Stanback eager to compete
DAVE BOLING; STAFF WRITER
RENTON – Adding another free agent to a Seahawks roster already bulging with wide receivers doesn’t exactly require the breaking into regularly scheduled programming to report the news.
But Isaiah Stanback is not just another Kole Heckendorf or one of the other hopefuls in the gang of 15 receivers suiting up these days for the Seahawks in offseason training sessions.
Yes, Stanback faces odds as long as many of the others, because the team might keep only five or six when the season rolls around.
Stanback is a story for now, though, because he’s coming home as an evolved player and because he offers some physical attributes that coach Pete Carroll sees as extremely rare.
As coach at USC, Carroll watched Stanback when he was a promising recruit from Garfield High School, and Carroll sweated out a narrow win in 2006 when Stanback quarterbacked the Washington Huskies against his Trojans.
When Stanback was cut by New England recently, Carroll wanted to take an even closer look at how far he’s come in his conversion to wide receiver. On Tuesday, Stanback was on the field with the Seahawks, trying to acclimate to a new team and scheme.

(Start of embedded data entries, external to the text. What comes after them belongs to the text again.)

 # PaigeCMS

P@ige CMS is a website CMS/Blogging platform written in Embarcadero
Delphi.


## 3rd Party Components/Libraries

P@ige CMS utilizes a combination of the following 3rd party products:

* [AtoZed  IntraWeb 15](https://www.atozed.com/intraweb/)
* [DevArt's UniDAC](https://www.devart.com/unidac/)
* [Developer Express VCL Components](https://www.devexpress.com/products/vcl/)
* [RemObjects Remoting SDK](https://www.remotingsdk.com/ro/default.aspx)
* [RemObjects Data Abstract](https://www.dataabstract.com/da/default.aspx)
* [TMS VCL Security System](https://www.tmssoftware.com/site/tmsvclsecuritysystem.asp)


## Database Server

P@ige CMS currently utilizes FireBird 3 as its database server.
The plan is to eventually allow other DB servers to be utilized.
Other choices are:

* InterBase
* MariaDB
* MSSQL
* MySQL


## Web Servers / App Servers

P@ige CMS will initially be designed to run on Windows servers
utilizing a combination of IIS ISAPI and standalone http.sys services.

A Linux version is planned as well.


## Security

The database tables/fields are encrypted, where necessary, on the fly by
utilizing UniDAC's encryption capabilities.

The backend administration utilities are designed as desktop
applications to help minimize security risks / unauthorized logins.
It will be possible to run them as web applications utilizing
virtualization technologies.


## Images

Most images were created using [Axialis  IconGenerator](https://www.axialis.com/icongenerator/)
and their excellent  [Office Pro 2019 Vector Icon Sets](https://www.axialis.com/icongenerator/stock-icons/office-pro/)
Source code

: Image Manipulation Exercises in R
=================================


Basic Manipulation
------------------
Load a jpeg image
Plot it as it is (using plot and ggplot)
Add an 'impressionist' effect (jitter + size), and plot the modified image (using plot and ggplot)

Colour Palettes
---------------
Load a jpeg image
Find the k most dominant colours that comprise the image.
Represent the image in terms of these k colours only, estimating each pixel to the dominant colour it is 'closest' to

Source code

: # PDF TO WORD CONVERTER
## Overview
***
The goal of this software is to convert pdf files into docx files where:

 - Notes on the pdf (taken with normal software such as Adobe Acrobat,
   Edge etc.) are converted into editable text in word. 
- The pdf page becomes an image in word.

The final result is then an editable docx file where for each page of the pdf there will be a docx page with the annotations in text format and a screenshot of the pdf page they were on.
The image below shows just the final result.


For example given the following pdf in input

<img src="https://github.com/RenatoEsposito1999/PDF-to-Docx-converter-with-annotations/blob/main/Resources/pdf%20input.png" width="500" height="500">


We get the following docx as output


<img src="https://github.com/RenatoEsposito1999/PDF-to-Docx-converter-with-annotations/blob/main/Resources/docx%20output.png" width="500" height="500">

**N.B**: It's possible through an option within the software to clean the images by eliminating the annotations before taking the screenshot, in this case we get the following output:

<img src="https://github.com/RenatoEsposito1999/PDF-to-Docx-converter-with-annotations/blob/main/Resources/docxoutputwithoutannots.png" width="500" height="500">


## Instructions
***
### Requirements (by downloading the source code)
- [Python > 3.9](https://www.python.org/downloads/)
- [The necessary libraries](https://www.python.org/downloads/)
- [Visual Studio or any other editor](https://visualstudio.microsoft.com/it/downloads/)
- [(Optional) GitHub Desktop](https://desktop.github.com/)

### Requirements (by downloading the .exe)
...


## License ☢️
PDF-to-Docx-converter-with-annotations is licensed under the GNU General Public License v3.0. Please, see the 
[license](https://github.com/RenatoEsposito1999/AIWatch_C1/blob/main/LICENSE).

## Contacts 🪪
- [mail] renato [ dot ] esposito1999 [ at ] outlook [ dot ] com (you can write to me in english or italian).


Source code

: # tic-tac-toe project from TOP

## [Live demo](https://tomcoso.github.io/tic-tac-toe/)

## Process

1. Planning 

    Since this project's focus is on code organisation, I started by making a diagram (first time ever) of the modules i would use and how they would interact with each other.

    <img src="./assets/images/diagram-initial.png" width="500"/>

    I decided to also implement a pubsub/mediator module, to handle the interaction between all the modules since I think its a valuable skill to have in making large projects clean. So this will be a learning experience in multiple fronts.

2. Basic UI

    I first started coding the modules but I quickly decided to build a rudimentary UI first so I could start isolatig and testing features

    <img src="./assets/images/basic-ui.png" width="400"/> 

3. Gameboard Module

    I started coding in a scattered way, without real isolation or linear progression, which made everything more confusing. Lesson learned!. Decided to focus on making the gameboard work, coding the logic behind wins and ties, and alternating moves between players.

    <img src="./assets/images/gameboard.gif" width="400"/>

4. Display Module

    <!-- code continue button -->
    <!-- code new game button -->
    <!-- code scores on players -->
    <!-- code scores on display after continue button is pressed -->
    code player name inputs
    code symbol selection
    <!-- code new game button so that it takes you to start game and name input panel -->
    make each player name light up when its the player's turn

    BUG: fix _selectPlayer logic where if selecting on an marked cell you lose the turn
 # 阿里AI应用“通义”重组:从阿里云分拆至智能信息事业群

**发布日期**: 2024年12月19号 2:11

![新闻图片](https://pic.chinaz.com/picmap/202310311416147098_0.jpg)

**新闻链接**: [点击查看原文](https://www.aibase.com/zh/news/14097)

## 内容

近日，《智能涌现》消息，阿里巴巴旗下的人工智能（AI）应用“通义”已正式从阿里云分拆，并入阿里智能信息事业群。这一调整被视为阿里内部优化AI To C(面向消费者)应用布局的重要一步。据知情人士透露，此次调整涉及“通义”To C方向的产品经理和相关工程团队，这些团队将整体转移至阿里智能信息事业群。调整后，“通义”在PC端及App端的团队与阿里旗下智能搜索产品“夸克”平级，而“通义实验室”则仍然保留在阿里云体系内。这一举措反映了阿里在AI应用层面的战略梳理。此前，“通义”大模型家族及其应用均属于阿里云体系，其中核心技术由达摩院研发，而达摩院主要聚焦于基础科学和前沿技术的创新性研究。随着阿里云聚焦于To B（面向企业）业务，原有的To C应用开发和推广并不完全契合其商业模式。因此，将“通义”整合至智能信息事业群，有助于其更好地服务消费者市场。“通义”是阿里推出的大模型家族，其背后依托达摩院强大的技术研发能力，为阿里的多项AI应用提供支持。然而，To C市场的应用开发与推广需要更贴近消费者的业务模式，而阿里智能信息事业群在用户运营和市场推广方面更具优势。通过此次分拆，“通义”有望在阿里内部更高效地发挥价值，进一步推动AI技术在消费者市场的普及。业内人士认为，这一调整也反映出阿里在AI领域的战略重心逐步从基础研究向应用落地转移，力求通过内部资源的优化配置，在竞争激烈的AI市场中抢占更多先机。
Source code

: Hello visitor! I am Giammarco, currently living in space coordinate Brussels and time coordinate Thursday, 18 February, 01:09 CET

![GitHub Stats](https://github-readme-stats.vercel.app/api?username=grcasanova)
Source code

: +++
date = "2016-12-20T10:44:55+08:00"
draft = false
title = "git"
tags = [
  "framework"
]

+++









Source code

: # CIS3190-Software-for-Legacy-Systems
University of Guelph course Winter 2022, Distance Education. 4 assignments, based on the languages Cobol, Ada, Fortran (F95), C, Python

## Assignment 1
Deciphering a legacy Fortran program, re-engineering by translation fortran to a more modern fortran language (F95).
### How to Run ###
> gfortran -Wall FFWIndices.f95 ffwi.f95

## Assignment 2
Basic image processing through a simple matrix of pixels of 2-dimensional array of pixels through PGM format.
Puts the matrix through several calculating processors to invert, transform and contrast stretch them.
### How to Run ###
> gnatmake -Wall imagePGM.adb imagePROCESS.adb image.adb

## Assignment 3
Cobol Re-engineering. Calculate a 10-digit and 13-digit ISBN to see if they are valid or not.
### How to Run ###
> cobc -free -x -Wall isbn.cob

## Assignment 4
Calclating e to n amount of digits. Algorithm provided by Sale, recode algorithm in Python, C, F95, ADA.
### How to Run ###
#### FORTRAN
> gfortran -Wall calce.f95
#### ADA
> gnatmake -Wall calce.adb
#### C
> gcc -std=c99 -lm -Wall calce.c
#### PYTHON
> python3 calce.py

“I’ve had great respect for his ability, his all-around athleticism,” Carroll said. “He has terrific speed and explosion.”
Stanback’s speed has attracted coaches for years. He once placed fifth in the Pacific-10 Conference 100-meter finals. Surely, it was a factor when Dallas used a fourth-round draft pick on him and envisioned him as a secondary-stretching wideout.
But Carroll tossed out an intriguing teaser when asked about Stanback on Tuesday.
“He can offer some help to do some things if we needed it at the quarterback spot to salvage a few situations,” Carroll said, adding that he was “anxious to see what he offers us.”
The Hawks already have three quarterbacks on the depth chart, but Carroll’s comment suggests that he might see Stanback as a possible “Wildcat” quarterback on occasion.
Stanback also has shown that he can return kicks in the league.
But he knows that if he makes the team, it will be in the primary role as receiver. And, in that regard, he’s still on the steep part of the learning curve.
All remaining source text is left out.